There has, of course, been no such revolution in Cairo, and no sign of one. Part of the collateral damage of the Bush Administration's prosecution of the war in Iraq is the erosion of American prestige and influence all over the world. Rather than take the democratizing cue from Bush, Mubarak's regime has offered itself as an example to the United States: Spare us the pretense of an open society, its leaders imply. Your greatest fear, like ours, is terrorism, and the only way to defeat such an enemy is by crushing it. Not long after September 11th, Atef Ebeid, the Egyptian Prime Minister, seemed to give sympathetic counsel to an ally still stunned by its encounter with the capacities of jihad. "The U.S. and U.K., including human-rights groups, have, in the past, been calling on us to give these terrorists their 'human rights,' " he said. "You can give them all the human rights they deserve until they kill you. After these horrible crimes committed in New York and Virginia, maybe Western countries should begin to think of Egypt's own fight against terror as their new model."
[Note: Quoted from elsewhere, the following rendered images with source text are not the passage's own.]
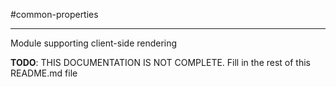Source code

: #common-properties
- - -

Module supporting client-side rendering

**TODO**: THIS DOCUMENTATION IS NOT COMPLETE. Fill in the rest of this README.md file

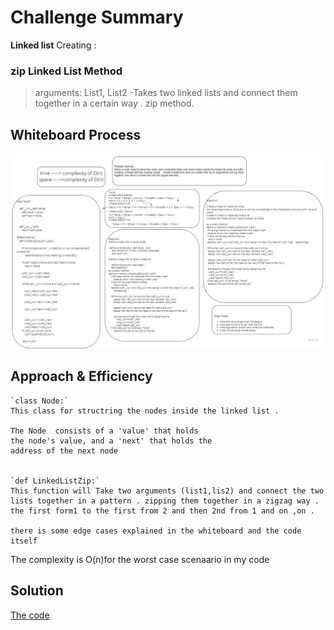 # Challenge Summary
 **Linked list**
 Creating :
### zip Linked List Method 
>arguments: List1, List2
-Takes two linked lists and connect them together in a certain way . zip method.



## Whiteboard Process
![Whiteboard](./ZippedList.jpg)

## Approach & Efficiency
    `class Node:`
    This class for structring the nodes inside the linked list .

    The Node  consists of a 'value' that holds 
    the node's value, and a 'next' that holds the 
    address of the next node

        
    `def LinkedListZip:`
    This function will Take two arguments (list1,lis2) and connect the two lists together in a pattern . zipping them together in a zigzag way . 
    the first form1 to the first from 2 and then 2nd from 1 and on ,on . 

    there is some edge cases explained in the whiteboard and the code itself
    
    

The complexity is O(n)for the worst case scenaario in my code
           

## Solution
[The code](./Linked_List_Zipped.py)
Ebeid was referring to a long history. Modern Islamic radicalism was born in the twenties in the villages of the upper Nile and the streets and mosques of Cairo. In communiques over the years, Osama bin Laden has often referred to that period as one of calamity and humiliation--an allusion, clear to anyone in the Islamic world, to the collapse of Islam's imperial seat, the Ottoman caliphate, based in Constantinople. In the nineteen-twenties, Kemal Ataturk, a secular revolutionary, banned the caliphate and established the Republic of Turkey. Islamic Constantinople became cosmopolitan Istanbul. At the same time, much of the Arab world was being parcelled out by the strongest powers in Europe, and nationalism came to displace the idea of a greater unified Islam.
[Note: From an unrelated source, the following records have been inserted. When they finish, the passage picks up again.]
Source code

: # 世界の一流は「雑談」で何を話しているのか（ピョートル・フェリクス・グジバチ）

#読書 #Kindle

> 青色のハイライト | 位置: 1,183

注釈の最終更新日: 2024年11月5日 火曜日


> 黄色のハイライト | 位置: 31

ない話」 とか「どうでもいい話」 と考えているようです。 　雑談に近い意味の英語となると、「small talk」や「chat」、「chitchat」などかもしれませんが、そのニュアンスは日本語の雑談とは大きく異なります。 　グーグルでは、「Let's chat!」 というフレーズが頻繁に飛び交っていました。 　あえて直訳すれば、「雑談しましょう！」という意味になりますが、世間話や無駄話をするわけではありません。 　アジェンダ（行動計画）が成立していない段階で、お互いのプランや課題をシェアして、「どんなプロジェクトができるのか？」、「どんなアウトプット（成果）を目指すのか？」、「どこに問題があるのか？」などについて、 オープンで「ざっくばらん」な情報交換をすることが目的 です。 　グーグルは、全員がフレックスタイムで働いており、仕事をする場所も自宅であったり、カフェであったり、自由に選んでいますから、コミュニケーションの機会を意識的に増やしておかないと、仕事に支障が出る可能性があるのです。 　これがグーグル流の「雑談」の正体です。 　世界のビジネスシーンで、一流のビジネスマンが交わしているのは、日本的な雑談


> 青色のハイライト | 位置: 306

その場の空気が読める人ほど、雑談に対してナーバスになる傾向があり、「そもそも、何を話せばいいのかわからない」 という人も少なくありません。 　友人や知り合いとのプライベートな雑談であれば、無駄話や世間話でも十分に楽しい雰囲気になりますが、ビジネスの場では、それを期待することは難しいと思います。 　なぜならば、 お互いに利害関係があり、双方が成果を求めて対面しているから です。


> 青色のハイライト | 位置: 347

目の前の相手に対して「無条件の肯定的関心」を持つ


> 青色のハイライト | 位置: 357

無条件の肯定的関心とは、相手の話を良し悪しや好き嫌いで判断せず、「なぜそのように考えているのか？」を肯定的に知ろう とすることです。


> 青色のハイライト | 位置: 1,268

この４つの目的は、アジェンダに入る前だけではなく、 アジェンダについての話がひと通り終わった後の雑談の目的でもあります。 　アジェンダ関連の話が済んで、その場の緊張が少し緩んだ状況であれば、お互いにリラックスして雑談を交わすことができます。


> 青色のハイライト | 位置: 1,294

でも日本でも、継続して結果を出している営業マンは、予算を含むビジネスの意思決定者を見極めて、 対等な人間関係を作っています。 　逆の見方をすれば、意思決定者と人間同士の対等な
In reaction, in 1928 Hassan al-Banna, a religiously educated teacher living near the Suez Canal, established the Muslim Brotherhood. Banna believed in Islam as a complete system, which provides divine instruction on everything from daily rituals, law, and politics to matters of the spirit, and to which all other forms of thought and social organization--secularism, nationalism, socialism, liberalism--are alien. In his essay "Between Yesterday and Today," Banna wrote that the colonialist Europeans had expropriated the resources of the Islamic lands and corrupted them with "their murderous germs":

They imported their half-naked women into these regions, together with their liquors, their theaters, their dance halls, their amusements, their stories, their newspapers, their novels, their whims, their silly games, and their vices. . . . The day must come when the castles of this materialistic civilization will be laid low upon the heads of their inhabitants.

The Brotherhood's slogan was, and remains, "God is our objective; the Koran is our constitution; the prophet is our leader; struggle is our way; and death for the sake of God is the highest of our aspirations." The Brotherhood, like many groups that bear its imprint decades later--Hamas, Hezbollah--established charitable organizations, clinics, schools, and underground paramilitary groups to further the cause of an Islamic polity. Initially, the spectacularly corrupt Egyptian king, Farouk, used the Brotherhood as a stabilizing force against a stronger opposition, the Communists and the secular nationalists. And, as the Brotherhood grew in membership, it was able to act with a degree of freedom. But when terrorist challenges to the monarchy began, the government came to see the Brotherhood as a real threat. At the end of 1948, a member of the Brotherhood assassinated Prime Minister Mahmud Fahmi Nuqrashi; in 1949, the secret police retaliated, shooting Hassan al-Banna dead as he was getting into a taxi in Cairo.